News|Videos|February 28, 2026

Comparing the Urinary Radioactivity of PET Radiotracers: What a Multicenter Study Reveals

Author(s)Jeff Hall

In a recent interview, Brian Helfand, M.D., Ph.D., discussed key findings from a multicenter prospective trial, presented at the ASCO-GU symposium, that compared the PET radiotracers 18F-flotufolastat and 18F piflufolastat for urinary radioactivity and detection of PCa recurrence.

Multicenter prospective research shows that the positron emission tomography (PET) radiotracer 18F‑flotufolastat offers significantly lower urinary radioactivity in comparison to 18F‑piflufolastat, according to study findings presented at the American Society of Clinical Oncology Genitourinary Cancers (ASCO-GU) Symposium.

For the intra-patient comparator study, researchers compared 18F‑flotufolastat (Posluma, Blue Earth Diagnostics) and 18F‑piflufolastat (Pylarify, Lantheus) in 55 men who had prostate-specific antigen (PSA) levels (< 0.5 ng/mL) and biochemical recurrence of prostate cancer (PCa) > six months after undergoing radical prostatectomy.

The study findings revealed that 18F-flotufolastat offered a significantly lower median bladder SUVmean (10.9 vs. 29) and over an 18 percent higher detection of PCa recurrence (45.5 percent vs. 27.3 percent) in comparison to 18F‑piflufolastat.

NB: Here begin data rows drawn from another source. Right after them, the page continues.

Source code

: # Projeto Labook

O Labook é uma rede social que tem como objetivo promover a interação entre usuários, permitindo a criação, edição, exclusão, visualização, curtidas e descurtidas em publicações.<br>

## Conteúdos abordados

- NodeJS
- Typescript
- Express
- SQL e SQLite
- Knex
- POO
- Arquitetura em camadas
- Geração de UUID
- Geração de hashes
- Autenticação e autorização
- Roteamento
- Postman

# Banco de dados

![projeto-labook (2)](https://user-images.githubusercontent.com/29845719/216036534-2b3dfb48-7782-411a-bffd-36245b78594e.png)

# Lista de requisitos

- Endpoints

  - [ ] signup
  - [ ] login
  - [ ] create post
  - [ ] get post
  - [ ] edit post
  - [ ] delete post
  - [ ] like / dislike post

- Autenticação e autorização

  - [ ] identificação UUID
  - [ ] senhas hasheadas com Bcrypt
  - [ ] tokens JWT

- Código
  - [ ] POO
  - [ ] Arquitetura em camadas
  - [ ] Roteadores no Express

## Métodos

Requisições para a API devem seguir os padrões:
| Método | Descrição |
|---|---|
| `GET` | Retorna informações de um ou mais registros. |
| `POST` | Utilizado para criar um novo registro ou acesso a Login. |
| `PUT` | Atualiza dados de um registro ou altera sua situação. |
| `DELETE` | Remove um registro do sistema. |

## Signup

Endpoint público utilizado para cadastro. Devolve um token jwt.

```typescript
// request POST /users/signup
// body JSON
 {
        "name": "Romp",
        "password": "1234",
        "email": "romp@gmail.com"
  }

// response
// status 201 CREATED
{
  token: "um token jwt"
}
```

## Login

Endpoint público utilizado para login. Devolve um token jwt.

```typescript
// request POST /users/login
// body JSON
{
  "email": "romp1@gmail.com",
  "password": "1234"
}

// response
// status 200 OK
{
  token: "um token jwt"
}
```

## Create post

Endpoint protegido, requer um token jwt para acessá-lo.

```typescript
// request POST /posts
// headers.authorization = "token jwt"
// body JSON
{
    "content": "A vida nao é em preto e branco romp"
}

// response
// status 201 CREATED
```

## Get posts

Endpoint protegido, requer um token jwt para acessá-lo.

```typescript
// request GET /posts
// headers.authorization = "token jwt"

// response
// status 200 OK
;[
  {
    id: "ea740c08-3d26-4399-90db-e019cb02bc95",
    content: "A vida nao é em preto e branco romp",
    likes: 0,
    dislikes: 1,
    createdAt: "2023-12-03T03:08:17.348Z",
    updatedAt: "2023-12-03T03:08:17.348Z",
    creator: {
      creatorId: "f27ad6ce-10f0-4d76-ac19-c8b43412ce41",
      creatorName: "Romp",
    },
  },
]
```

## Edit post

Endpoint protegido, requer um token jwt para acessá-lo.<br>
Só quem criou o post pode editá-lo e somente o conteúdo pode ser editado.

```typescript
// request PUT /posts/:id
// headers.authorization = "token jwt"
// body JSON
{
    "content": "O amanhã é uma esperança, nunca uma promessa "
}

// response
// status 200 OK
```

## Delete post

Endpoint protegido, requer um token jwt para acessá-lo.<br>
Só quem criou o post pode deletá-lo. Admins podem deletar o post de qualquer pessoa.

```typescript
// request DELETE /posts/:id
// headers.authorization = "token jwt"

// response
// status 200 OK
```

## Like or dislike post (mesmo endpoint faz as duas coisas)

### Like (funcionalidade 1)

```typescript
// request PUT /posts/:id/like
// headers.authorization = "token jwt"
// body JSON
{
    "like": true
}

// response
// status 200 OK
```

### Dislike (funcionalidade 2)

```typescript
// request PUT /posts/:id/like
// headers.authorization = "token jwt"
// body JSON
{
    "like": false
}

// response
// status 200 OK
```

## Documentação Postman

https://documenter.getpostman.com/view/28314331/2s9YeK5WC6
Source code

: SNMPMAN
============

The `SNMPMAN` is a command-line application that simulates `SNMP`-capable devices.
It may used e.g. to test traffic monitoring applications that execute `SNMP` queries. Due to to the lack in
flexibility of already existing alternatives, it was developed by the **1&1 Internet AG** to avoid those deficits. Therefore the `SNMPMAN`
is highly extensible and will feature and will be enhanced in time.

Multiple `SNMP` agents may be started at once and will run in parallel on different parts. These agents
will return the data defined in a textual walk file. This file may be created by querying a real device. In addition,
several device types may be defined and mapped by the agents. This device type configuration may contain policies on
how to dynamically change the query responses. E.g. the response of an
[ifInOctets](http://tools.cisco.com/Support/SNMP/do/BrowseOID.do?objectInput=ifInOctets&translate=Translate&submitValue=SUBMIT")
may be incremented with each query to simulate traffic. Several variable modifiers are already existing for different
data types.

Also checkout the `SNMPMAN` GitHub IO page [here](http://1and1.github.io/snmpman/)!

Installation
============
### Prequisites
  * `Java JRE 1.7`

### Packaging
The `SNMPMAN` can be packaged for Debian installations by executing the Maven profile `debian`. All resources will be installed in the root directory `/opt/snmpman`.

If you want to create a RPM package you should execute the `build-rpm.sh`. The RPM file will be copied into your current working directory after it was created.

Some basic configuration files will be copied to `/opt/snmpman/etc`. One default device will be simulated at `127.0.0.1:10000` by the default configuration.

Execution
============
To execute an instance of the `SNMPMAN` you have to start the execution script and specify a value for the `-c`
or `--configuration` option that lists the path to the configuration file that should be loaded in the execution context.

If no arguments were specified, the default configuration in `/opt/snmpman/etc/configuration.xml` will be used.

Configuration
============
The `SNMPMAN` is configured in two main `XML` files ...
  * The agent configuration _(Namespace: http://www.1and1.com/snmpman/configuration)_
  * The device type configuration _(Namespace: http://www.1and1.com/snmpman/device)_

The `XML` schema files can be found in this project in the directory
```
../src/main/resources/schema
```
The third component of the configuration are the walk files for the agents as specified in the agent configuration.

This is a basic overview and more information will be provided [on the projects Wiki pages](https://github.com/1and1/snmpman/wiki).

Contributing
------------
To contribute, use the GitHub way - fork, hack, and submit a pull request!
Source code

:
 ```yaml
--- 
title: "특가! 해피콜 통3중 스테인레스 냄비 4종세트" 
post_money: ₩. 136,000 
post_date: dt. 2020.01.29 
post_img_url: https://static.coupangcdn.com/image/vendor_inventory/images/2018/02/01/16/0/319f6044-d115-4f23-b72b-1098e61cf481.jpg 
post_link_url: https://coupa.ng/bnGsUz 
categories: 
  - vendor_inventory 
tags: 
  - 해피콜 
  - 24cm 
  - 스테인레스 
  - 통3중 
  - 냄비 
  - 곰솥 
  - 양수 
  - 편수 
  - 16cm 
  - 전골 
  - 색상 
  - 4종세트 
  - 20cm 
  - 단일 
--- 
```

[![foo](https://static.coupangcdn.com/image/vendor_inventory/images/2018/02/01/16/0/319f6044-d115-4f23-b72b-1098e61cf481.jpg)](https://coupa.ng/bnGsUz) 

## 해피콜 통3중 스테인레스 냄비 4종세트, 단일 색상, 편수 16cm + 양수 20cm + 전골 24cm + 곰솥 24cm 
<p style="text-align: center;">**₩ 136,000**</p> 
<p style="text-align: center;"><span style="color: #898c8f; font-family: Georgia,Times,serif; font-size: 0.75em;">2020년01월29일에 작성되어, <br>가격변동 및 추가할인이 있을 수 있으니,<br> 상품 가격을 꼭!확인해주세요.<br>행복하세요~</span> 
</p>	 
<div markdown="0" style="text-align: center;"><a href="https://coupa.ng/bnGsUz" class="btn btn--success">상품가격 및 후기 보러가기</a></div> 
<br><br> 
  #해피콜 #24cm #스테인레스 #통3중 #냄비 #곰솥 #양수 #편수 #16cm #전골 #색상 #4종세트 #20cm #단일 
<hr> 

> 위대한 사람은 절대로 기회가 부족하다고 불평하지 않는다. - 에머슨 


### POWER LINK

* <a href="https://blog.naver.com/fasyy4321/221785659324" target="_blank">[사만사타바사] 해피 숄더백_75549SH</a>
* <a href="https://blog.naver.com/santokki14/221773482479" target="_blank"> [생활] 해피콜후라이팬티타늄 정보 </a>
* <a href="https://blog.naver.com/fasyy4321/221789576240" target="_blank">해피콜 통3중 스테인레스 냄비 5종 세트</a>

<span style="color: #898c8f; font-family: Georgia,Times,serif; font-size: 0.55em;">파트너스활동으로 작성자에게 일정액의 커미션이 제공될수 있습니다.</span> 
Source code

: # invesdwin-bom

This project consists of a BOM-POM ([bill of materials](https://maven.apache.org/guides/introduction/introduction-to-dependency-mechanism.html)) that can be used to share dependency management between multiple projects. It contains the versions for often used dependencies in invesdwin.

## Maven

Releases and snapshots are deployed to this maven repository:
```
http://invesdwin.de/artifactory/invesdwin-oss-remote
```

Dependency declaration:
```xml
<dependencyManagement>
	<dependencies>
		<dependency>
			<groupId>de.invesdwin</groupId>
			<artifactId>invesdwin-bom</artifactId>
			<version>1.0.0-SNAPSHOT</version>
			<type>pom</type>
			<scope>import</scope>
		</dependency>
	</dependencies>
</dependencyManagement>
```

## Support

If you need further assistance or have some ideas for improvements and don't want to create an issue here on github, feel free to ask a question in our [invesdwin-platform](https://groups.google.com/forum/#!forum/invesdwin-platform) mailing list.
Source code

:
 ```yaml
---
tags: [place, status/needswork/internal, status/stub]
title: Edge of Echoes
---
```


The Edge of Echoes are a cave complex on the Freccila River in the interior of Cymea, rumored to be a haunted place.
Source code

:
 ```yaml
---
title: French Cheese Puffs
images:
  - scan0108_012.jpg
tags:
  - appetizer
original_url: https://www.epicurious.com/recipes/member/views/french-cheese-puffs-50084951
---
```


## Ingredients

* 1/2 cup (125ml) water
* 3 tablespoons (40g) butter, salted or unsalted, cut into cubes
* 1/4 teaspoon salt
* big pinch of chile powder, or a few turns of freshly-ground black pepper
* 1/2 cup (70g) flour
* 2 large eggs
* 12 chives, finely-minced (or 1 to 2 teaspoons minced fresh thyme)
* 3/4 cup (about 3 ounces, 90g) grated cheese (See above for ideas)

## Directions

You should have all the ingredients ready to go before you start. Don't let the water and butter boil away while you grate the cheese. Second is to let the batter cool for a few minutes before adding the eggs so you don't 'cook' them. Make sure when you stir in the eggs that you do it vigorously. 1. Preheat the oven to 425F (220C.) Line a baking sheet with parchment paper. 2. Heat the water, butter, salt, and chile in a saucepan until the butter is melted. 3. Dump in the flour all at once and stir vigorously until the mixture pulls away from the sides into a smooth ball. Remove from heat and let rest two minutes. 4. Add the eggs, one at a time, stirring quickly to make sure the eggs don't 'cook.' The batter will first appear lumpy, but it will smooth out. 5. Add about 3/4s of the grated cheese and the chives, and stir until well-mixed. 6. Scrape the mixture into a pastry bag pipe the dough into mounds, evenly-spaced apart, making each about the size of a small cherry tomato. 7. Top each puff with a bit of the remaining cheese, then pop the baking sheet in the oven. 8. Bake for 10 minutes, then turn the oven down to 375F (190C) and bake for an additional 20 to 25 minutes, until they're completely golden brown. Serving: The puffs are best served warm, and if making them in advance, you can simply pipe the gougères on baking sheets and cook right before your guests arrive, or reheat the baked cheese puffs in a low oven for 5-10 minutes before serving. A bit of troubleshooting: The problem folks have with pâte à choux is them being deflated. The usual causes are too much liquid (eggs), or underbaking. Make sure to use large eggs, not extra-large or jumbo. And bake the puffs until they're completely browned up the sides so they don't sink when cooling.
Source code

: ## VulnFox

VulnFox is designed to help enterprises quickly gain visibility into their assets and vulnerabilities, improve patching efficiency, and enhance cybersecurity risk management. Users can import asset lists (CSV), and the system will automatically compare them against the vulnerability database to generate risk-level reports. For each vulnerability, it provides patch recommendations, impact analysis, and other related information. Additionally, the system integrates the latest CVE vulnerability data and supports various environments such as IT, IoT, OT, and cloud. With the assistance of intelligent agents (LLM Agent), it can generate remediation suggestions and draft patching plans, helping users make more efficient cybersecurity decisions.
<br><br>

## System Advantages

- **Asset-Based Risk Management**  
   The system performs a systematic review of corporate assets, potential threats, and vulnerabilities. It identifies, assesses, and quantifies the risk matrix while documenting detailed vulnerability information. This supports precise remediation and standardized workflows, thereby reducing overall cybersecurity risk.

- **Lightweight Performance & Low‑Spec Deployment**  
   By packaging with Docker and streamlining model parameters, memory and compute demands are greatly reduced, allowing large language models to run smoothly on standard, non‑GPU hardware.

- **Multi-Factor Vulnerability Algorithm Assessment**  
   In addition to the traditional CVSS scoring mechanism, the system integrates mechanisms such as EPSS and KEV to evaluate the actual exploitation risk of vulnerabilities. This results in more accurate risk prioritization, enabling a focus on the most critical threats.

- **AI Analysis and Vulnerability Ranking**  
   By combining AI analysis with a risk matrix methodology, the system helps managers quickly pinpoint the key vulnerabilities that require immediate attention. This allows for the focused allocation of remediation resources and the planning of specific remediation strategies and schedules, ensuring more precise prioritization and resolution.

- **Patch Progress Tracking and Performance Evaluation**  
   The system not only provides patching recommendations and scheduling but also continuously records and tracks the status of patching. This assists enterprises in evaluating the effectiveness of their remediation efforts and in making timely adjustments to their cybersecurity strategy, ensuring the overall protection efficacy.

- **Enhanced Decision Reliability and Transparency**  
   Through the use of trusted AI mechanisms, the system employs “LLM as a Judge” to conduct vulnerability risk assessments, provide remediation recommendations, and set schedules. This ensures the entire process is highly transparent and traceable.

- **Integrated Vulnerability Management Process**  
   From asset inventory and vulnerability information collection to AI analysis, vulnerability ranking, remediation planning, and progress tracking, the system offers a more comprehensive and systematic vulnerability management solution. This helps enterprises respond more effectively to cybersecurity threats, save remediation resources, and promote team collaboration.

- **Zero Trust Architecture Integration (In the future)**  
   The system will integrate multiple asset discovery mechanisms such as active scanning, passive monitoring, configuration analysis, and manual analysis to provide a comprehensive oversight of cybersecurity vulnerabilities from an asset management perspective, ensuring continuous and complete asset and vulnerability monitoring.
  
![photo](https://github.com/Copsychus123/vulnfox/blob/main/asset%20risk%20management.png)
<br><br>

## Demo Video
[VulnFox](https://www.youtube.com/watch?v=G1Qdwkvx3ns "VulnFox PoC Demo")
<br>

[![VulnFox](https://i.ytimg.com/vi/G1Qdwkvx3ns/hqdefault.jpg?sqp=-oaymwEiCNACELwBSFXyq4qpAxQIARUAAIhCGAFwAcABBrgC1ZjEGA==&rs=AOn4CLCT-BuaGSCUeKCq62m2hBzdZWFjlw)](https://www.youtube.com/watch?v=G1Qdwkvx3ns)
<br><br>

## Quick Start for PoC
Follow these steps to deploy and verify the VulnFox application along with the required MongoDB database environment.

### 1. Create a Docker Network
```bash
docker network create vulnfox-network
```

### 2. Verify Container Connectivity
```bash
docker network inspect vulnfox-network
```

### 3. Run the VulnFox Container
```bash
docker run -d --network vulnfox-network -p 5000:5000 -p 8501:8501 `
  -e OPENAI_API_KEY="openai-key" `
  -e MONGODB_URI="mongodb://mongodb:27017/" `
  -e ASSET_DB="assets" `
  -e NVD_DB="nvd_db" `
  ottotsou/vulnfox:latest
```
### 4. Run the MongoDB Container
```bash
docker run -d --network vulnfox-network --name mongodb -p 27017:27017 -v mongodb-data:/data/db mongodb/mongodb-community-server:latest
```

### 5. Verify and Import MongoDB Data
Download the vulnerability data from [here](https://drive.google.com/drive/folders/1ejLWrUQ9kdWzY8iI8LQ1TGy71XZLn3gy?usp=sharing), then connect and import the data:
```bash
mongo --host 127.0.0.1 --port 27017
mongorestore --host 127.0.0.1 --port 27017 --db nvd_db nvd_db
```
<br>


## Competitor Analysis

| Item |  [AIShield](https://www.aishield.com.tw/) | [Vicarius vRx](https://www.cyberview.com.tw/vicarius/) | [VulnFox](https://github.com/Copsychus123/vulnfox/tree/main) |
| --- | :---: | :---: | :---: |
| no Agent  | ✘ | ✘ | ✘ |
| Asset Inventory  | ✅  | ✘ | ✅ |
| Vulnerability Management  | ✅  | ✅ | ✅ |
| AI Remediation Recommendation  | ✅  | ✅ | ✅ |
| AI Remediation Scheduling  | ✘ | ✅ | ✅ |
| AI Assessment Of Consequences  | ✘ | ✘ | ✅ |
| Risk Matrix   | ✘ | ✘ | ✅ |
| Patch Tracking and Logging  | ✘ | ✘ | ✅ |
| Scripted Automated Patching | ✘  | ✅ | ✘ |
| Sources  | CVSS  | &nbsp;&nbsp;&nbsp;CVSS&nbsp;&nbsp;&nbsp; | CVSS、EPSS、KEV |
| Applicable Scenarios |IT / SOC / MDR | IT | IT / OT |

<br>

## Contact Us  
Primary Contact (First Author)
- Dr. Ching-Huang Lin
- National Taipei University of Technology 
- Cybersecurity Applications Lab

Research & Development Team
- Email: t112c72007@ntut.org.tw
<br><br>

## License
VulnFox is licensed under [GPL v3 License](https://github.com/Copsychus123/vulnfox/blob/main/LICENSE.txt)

“There was a higher accumulation of radiotracer within the bladder for the 18F‑piflufolastat compared to 18F-flotufolastat and that … limited the ability to detect, certainly, recurrence,” maintained study author Brian Helfand, M.D., chief of the Division of Urology and associate chief scientific officer at Endeavor Health in Evanston, Ill. “ … Subsequently, the planning you can envision was very different based on the ability to find and localize lymph nodes and other kind of local recurrence that was not possible with the 18F‑piflufolastat.”

Dr. Helfand is bullish about the ability of future research to not only discern key differences between PET radiotracers but to further examine their capability to facilitate earlier detection of smaller lesions.

“I would say that the current limit of (lesion) resolution of any of these agents is about four millimeters, but we may be even pushing that further, ideally getting equivalent to the microscopic level so we can really detect disease very early on, and most accurately,” added Dr. Helfand.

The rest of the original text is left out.